12 et 13 mai à Domremy

Le 12 et 13 mai 2018 avaient lieu les traditionnelles fêtes Johanniques en la Basilique du Bois Chenu à Domremy. Pour ces festivités et la messe pontificiale du dimanche 13 mai Mgr Berthet, évêque de Saint-Dié, était accompagné de Mgr Gusching, évêque de Verdun. Nous vous proposons de relire l'homélie de notre évêque à l'occasion de ce moment fort autour de la figure de Jeanne d'Arc. 

CHERS FRÈRES ET SŒURS,

La liturgie de la Parole de cette fête nous parle d’emblée de la Sagesse et de sa puissance. Dans la première lecture, tirée du Livre de la Sagesse, il nous est dit qu’elle permet au sage de :

« Diriger des peuples et soumettre des nations… »

Et encore de :

« Montrer sa valeur dans l’assemblée du Peuple,
et sa bravoure à la guerre ».

Voilà qui nous relie évidemment aux glorieux faits d’armes de Sainte Jeanne d’Arc et à l’œuvre de libération qu’elle a accomplie ; mais voilà qui nous rappelle aussi que ces exploits ne sont pas l’effet de sa force physique ni de sa compétence guerrière, mais de sa sagesse. Ce qui est ici en jeu, en effet, c’est bien la force morale et spirituelle qui habitait toute sa personne, jusque dans sa fragilité même, et qu’elle a su communiquer et partager à son Roi, à son pays, et à ses rudes compagnons d’armes.

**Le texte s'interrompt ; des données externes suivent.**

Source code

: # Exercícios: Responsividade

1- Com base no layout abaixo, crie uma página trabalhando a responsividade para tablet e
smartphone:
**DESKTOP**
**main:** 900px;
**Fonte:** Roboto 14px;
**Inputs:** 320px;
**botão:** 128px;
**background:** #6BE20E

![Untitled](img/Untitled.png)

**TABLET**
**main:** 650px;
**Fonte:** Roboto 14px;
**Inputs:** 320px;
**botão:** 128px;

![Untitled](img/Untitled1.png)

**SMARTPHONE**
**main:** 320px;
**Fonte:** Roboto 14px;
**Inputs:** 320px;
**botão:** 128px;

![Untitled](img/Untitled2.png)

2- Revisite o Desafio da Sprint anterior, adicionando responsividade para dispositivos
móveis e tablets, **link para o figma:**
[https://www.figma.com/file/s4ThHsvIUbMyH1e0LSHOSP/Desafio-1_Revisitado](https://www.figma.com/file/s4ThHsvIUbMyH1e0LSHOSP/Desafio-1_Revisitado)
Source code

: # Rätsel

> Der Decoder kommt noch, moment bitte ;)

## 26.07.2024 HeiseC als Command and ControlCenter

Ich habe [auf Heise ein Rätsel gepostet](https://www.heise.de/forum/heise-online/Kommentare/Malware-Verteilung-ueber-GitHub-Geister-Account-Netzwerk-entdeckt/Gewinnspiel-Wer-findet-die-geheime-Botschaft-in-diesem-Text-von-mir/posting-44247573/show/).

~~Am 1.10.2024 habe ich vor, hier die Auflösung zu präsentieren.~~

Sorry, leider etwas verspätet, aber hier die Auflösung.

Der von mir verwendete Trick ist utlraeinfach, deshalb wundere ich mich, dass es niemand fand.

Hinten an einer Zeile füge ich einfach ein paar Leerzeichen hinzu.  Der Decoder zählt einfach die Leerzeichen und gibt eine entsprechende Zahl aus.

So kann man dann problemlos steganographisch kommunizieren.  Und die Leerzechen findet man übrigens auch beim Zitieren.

Quelle était alors cette sagesse ?

 Jeanne d’Arc était « bonne chrétienne » selon les mots qui reviennent dans de si nombreux témoignages, et elle était sainte, comme l’a reconnu l’Eglise. Ainsi la « Sagesse » qui l’habitait ne pouvait être autre que celle que le Christ propose à tous ses disciples. Nous le savons, sur l’étendard de Jeanne était inscrit en majuscules le nom même de JÉSUS, qui était son vrai Roi.

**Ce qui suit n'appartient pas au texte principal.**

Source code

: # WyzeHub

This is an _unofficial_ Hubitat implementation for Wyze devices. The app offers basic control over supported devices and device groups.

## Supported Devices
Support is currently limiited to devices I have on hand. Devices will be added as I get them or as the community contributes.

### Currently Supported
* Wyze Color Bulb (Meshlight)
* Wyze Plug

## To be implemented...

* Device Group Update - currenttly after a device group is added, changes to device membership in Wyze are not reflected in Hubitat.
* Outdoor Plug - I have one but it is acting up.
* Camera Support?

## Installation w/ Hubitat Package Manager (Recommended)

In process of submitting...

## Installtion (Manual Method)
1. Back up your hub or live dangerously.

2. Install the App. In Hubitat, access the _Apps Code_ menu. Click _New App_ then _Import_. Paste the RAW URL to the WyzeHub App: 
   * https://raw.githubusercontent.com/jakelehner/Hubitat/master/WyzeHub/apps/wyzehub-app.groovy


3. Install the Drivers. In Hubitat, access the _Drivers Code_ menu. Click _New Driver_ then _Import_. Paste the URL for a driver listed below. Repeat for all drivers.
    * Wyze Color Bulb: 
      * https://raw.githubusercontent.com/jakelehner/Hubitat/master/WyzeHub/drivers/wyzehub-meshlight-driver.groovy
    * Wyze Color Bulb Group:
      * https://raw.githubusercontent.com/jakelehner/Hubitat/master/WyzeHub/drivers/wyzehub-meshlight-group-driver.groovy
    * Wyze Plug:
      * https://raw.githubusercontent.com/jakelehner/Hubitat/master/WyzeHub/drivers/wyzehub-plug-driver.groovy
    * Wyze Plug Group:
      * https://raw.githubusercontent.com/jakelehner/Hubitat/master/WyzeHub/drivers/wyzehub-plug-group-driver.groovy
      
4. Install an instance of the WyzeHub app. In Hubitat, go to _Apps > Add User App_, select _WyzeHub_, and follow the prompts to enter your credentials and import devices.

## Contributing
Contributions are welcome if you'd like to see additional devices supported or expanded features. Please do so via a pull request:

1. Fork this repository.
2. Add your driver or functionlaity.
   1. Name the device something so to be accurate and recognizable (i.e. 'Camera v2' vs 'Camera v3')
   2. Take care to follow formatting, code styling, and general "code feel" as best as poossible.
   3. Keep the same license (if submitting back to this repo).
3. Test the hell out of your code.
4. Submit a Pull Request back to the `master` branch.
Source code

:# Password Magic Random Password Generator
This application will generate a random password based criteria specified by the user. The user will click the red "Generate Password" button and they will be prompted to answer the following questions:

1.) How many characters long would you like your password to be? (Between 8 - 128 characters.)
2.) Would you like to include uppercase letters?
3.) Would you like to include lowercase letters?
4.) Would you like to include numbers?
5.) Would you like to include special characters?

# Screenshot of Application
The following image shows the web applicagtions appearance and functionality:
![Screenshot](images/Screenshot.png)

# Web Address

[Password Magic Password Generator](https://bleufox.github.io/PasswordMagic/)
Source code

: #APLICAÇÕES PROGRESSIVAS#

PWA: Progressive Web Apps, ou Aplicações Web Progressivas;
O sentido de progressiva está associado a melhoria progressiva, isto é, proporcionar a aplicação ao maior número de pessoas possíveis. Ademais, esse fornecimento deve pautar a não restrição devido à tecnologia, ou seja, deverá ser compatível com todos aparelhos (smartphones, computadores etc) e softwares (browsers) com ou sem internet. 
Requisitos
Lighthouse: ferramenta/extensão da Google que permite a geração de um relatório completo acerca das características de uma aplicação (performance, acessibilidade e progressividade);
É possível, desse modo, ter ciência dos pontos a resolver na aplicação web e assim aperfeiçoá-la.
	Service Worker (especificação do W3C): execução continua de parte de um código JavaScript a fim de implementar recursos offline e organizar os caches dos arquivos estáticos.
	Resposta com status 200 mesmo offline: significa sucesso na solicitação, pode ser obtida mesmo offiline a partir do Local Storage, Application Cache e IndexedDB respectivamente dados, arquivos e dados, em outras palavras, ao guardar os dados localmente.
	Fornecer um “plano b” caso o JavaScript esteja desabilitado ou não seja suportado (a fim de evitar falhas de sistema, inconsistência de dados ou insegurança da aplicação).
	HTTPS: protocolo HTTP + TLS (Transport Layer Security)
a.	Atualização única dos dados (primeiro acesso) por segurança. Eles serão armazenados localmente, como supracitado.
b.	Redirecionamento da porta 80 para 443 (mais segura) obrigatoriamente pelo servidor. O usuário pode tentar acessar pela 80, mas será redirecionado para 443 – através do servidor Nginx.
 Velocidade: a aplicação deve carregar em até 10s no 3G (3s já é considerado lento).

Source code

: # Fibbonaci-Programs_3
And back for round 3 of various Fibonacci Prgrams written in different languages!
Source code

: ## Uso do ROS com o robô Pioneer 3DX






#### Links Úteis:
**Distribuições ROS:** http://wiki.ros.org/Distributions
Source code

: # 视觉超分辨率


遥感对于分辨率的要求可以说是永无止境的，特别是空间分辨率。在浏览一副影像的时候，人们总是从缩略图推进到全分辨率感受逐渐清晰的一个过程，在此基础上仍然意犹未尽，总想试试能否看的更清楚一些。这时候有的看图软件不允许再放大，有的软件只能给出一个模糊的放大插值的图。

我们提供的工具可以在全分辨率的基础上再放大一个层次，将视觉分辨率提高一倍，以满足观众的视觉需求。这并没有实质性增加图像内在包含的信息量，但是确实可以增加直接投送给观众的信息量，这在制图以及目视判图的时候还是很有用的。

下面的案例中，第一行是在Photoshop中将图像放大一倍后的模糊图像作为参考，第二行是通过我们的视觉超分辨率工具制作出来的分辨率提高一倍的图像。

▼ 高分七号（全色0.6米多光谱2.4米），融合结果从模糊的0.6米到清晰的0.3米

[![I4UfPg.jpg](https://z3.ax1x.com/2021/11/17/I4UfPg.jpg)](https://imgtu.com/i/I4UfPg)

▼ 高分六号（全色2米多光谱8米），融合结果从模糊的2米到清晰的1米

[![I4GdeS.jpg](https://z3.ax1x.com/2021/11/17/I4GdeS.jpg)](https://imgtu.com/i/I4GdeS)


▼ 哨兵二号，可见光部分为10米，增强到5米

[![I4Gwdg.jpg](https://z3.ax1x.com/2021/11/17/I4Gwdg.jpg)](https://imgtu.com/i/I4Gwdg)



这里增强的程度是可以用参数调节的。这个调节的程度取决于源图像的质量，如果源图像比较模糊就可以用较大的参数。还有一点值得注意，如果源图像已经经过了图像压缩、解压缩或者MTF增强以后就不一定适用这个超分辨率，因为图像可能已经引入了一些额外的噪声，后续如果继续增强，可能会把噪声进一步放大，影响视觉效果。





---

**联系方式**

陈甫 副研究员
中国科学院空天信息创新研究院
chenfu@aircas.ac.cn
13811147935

Cette sagesse que Jésus propose à ses disciples, et qui brille dans la vie de tous les saints, nous venons de l’écouter dans l’Evangile qui vient d’être proclamé parmi nous. C’est tout simplement la folie de la Croix qui vient contester dans le monde et en nous tout ce qui est faux, injuste et calculateur.

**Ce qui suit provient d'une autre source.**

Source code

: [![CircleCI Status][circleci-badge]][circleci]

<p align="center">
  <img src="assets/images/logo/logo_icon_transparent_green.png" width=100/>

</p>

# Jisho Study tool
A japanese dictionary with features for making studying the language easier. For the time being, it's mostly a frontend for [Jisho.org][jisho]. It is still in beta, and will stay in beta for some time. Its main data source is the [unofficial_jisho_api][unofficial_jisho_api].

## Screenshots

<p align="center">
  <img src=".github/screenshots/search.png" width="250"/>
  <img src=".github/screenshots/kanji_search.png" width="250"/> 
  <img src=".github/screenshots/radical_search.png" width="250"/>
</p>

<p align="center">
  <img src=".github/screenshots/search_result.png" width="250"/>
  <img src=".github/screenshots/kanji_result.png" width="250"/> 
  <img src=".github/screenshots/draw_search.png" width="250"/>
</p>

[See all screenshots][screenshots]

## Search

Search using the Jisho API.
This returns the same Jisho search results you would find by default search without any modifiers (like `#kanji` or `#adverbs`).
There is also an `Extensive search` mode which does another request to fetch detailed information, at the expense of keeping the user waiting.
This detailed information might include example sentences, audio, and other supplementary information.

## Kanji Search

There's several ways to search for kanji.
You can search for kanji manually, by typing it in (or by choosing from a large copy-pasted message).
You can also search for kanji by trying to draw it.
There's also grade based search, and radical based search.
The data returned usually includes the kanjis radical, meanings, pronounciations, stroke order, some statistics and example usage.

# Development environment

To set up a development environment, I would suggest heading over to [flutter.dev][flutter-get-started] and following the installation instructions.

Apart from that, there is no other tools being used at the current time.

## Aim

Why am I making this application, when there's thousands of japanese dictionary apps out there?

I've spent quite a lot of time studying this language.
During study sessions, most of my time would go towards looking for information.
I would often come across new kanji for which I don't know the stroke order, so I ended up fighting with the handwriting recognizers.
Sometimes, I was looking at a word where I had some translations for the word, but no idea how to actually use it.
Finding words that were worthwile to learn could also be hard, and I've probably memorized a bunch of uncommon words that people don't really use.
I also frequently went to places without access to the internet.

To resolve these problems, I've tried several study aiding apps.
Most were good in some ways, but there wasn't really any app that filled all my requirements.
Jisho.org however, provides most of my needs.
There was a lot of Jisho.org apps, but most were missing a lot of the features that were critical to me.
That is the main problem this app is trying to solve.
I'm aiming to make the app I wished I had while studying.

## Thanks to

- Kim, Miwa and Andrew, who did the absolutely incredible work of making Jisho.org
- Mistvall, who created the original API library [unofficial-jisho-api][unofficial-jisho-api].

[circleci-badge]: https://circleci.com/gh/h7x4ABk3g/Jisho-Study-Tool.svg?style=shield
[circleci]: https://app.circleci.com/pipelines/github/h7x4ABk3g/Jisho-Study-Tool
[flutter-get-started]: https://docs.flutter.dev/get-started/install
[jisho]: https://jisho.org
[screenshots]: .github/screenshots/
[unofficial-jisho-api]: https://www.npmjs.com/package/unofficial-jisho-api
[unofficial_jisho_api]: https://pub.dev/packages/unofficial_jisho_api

Cette sagesse, qui est un chemin de vie, nous venons de l’entendre de la bouche du Seigneur lui-même :

« Si quelqu’un veut marcher à ma suite, qu’il renonce à lui-même, qu’il prenne sa croix et qu’il me suive ».

Et cette sagesse totalement paradoxale et profondément vraie s’exprime encore en ces paroles :

« Celui qui veut sauver sa vie la perdra,
mais qui perd sa vie à cause de moi la trouvera ».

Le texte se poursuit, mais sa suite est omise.